Having briefly held a reputation for being a wild child, hottie Alyssa Milano must have seemed like the obvious choice to follow in Drew Barrymore's footsteps for this sequel to Poison Ivy but despite Milano happily shedding her clothes to indulge in several steamy soft-core sex scenes, Poison Ivy 2 proves to be less fun than the original movie. Inspired by Ivy's confidence and fearlessness, Lily adopts a new, more seductive persona to help her overcome her reservations and be accepted by her peers. Soon after moving into her student lodgings, Lily discovers a diary that once belonged to Ivy, the disturbed babe played by Drew Barrymore in the first film. Lily (Alyssa Milano) is a shy Michigan art student who has somehow managed to secure herself a place at an LA college despite her pathetic scribblings resembling that of an average twelve year old. Has such perfidy ever been shown on screen? Don't miss this if you can. "I don't know who I'm talking to"? A WOMAN would say it, but a man? And then, to top it all off, while they're having this faux conversation, she's slinking around the room apparently wearing his jockey shorts, the kind with the fly and double fabric in front so you can't see through them. And let's face facts = no man would ever organize that sort of statement, nor would any man even know what the words mean.

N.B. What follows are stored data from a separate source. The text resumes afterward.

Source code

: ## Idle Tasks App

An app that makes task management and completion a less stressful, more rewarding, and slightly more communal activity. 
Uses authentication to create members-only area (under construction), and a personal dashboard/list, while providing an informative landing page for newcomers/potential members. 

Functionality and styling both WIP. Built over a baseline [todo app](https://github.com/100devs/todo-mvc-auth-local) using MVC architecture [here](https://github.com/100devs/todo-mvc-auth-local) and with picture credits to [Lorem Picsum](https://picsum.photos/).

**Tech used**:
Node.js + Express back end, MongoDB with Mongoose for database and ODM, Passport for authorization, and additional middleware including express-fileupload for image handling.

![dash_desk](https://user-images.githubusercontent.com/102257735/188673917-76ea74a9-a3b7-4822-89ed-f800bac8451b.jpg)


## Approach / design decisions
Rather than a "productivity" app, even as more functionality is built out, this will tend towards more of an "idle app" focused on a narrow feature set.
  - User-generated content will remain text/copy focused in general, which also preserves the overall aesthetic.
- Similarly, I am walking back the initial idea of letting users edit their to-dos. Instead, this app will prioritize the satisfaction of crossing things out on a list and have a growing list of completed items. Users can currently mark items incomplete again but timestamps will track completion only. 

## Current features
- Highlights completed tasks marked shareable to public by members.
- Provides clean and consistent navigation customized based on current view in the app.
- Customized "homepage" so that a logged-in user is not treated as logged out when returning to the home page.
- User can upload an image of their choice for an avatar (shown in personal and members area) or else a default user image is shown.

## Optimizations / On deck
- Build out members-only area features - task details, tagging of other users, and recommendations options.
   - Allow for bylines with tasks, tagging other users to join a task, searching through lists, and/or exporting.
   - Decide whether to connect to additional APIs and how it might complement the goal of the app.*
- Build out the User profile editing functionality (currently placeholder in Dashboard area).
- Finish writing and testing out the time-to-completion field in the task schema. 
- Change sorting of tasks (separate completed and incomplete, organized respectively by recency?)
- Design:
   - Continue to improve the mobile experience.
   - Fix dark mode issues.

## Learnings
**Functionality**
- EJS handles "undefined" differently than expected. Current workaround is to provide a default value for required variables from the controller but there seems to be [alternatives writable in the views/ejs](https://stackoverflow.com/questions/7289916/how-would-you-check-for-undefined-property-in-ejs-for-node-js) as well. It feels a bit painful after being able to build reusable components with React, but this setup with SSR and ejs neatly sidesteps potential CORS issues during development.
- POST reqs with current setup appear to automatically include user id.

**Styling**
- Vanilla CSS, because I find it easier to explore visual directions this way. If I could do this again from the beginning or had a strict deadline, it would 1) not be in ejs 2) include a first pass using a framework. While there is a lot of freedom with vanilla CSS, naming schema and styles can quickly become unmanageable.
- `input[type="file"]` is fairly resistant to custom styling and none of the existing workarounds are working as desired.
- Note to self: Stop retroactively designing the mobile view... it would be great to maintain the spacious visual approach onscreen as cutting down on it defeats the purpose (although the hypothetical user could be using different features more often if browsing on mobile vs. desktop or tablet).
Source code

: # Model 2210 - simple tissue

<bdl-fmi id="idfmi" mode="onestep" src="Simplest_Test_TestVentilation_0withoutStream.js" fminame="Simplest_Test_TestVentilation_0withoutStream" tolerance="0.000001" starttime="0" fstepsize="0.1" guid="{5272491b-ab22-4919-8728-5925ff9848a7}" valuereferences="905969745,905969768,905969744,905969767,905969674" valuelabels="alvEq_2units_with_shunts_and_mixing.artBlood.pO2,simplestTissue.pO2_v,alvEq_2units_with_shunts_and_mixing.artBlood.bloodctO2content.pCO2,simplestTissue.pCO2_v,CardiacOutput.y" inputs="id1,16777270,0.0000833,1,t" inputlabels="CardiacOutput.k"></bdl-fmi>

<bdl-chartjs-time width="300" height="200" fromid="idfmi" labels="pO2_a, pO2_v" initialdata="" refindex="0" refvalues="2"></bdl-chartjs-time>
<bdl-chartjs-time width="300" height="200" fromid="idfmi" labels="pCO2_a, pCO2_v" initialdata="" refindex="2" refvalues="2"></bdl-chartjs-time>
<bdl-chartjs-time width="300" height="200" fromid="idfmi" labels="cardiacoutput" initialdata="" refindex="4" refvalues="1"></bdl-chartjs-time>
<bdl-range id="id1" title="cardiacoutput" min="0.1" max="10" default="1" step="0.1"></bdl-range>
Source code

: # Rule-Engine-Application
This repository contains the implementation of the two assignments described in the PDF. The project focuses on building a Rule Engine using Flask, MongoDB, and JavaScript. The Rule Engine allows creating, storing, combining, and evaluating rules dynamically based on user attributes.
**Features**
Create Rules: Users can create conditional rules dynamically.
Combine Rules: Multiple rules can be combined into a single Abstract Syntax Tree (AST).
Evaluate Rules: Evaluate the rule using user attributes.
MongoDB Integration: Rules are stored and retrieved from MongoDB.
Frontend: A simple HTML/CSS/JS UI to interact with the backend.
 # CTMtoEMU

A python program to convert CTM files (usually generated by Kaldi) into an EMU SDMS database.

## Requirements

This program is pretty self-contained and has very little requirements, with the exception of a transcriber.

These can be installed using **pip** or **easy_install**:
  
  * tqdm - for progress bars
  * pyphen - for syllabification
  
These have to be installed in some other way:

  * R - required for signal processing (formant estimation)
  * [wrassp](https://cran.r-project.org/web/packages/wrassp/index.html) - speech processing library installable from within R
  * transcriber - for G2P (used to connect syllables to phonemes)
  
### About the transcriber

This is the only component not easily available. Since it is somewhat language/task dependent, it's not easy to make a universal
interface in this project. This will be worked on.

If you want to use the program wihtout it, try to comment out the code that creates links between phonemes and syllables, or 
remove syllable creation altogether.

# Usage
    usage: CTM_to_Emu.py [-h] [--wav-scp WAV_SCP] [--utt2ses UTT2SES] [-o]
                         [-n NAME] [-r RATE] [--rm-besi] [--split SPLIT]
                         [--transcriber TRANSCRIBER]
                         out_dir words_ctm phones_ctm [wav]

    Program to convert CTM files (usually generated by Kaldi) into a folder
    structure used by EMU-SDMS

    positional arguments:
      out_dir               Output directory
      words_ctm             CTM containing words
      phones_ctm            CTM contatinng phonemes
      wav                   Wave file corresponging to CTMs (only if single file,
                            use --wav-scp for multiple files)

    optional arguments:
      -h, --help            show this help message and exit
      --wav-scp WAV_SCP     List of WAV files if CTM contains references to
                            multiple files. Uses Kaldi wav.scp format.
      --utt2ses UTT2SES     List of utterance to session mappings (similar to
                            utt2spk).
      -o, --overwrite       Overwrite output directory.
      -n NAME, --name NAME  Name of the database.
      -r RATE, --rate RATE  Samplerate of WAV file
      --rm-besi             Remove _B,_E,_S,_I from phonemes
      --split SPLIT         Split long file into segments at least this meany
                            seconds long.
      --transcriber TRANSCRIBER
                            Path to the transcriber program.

I don't know who I'm making love to." Should he really CARE? Whoever he's making love to, the face and body resemble that of Allysa Milano. While she's performing her morning ablutions off screen, her lover begins to complain that she's changing. She rolls out of the bed she's occupying with her boy friend. After a wild party, her alarm wakes her for an early class with her mad art teacher.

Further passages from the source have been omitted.